ONLY: One-Layer Intervention Sufficiently Mitigates Hallucinations in Large Vision-Language Models
Journal:
arXiv
Published Date:
Jul 1, 2025
Abstract
Recent Large Vision-Language Models (LVLMs) have introduced a new paradigm
for understanding and reasoning about image input through textual responses.
Although they have achieved remarkable performance across a range of
multi-modal tasks, they face the persistent challenge of hallucination, which
introduces practical weaknesses and raises concerns about their reliable
deployment in real-world applications. Existing work has explored contrastive
decoding approaches to mitigate this issue, where the output of the original
LVLM is compared and contrasted with that of a perturbed version. However,
these methods require two or more queries that slow down LVLM response
generation, making them less suitable for real-time applications.
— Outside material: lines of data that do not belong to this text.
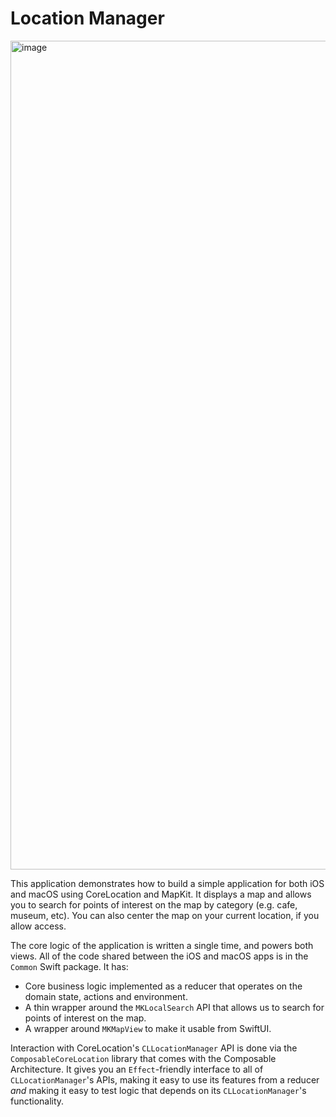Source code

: # Location Manager

<img width="1326" alt="image" src="https://user-images.githubusercontent.com/135203/82385999-478b5f00-99e8-11ea-852e-7e2a3cfd238e.png">

This application demonstrates how to build a simple application for both iOS and macOS using CoreLocation and MapKit. It displays a map and allows you to search for points of interest on the map by category (e.g. cafe, museum, etc). You can also center the map on your current location, if you allow access.

The core logic of the application is written a single time, and powers both views. All of the code shared between the iOS and macOS apps is in the `Common` Swift package. It has:

* Core business logic implemented as a reducer that operates on the domain state, actions and environment.
* A thin wrapper around the `MKLocalSearch` API that allows us to search for points of interest on the map.
* A wrapper around `MKMapView` to make it usable from SwiftUI.

Interaction with CoreLocation's `CLLocationManager` API is done via the `ComposableCoreLocation` library that comes with the Composable Architecture. It gives you an `Effect`-friendly interface to all of `CLLocationManager`'s APIs, making it easy to use its features from a reducer _and_ making it easy to test logic that depends on its `CLLocationManager`'s functionality.
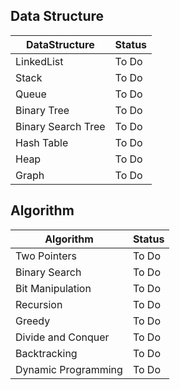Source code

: ## Data Structure

DataStructure|Status
-------------|------
LinkedList|To Do
Stack|To Do
Queue|To Do
Binary Tree|To Do
Binary Search Tree|To Do
Hash Table|To Do
Heap|To Do
Graph|To Do

## Algorithm

Algorithm|Status
---------|------
Two Pointers| To Do
Binary Search| To Do
Bit Manipulation| To Do
Recursion| To Do
Greedy| To Do
Divide and Conquer| To Do
Backtracking| To Do
Dynamic Programming| To Do
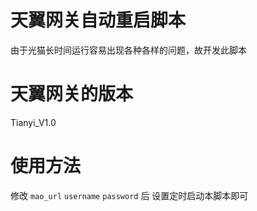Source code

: # 天翼网关自动重启脚本

由于光猫长时间运行容易出现各种各样的问题，故开发此脚本

# 天翼网关的版本

Tianyi_V1.0

# 使用方法
修改 `mao_url` `username` `password` 后 设置定时启动本脚本即可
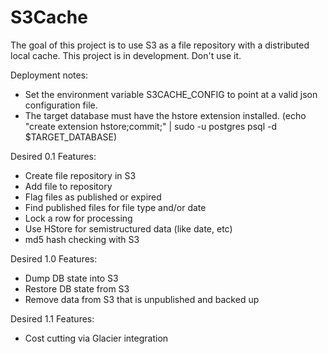 S3Cache
=======
The goal of this project is to use S3 as a file repository with a distributed local cache.
This project is in development.  Don't use it.

Deployment notes:
- Set the environment variable S3CACHE\_CONFIG to point at a valid json configuration file.
- The target database must have the hstore extension installed.  (echo "create extension hstore;commit;" | sudo -u postgres psql -d $TARGET\_DATABASE)

Desired 0.1 Features:
- Create file repository in S3
- Add file to repository
- Flag files as published or expired
- Find published files for file type and/or date
- Lock a row for processing
- Use HStore for semistructured data (like date, etc)
- md5 hash checking with S3

Desired 1.0 Features:
- Dump DB state into S3
- Restore DB state from S3
- Remove data from S3 that is unpublished and backed up

Desired 1.1 Features:
- Cost cutting via Glacier integration
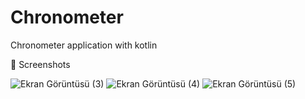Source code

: # Chronometer
Chronometer application with kotlin

📸 Screenshots

![Ekran Görüntüsü (3)](https://github.com/Sezenulupnr/Chronometer/assets/104523675/cab8fedd-2cf6-4d80-b1ac-b7d656e0b1a1)
![Ekran Görüntüsü (4)](https://github.com/Sezenulupnr/Chronometer/assets/104523675/eb26b354-b4b9-4eaf-8e80-94bbf0f253fd)
![Ekran Görüntüsü (5)](https://github.com/Sezenulupnr/Chronometer/assets/104523675/18ccc16c-4ba8-462f-9039-37f8e11519f9)
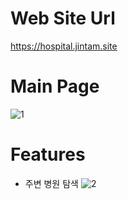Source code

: # Web Site Url
<https://hospital.jintam.site>

# Main Page
![1](https://user-images.githubusercontent.com/64578367/226104937-a0c212ba-5344-4524-9dd3-598433653753.PNG)

# Features
  - 주변 병원 탐색
  ![2](https://user-images.githubusercontent.com/64578367/226104984-ac2afff2-5f34-4a91-93c3-e1003e5db9d1.PNG)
To overcome
this limitation, we propose ONLY, a training-free decoding approach that
requires only a single query and a one-layer intervention during decoding,
enabling efficient real-time deployment. Specifically, we enhance textual
outputs by selectively amplifying crucial textual information using a
text-to-visual entropy ratio for each token. Extensive experimental results
demonstrate that our proposed ONLY consistently outperforms state-of-the-art
methods across various benchmarks while requiring minimal implementation effort
and computational cost. Code is available at https://github.com/zifuwan/ONLY.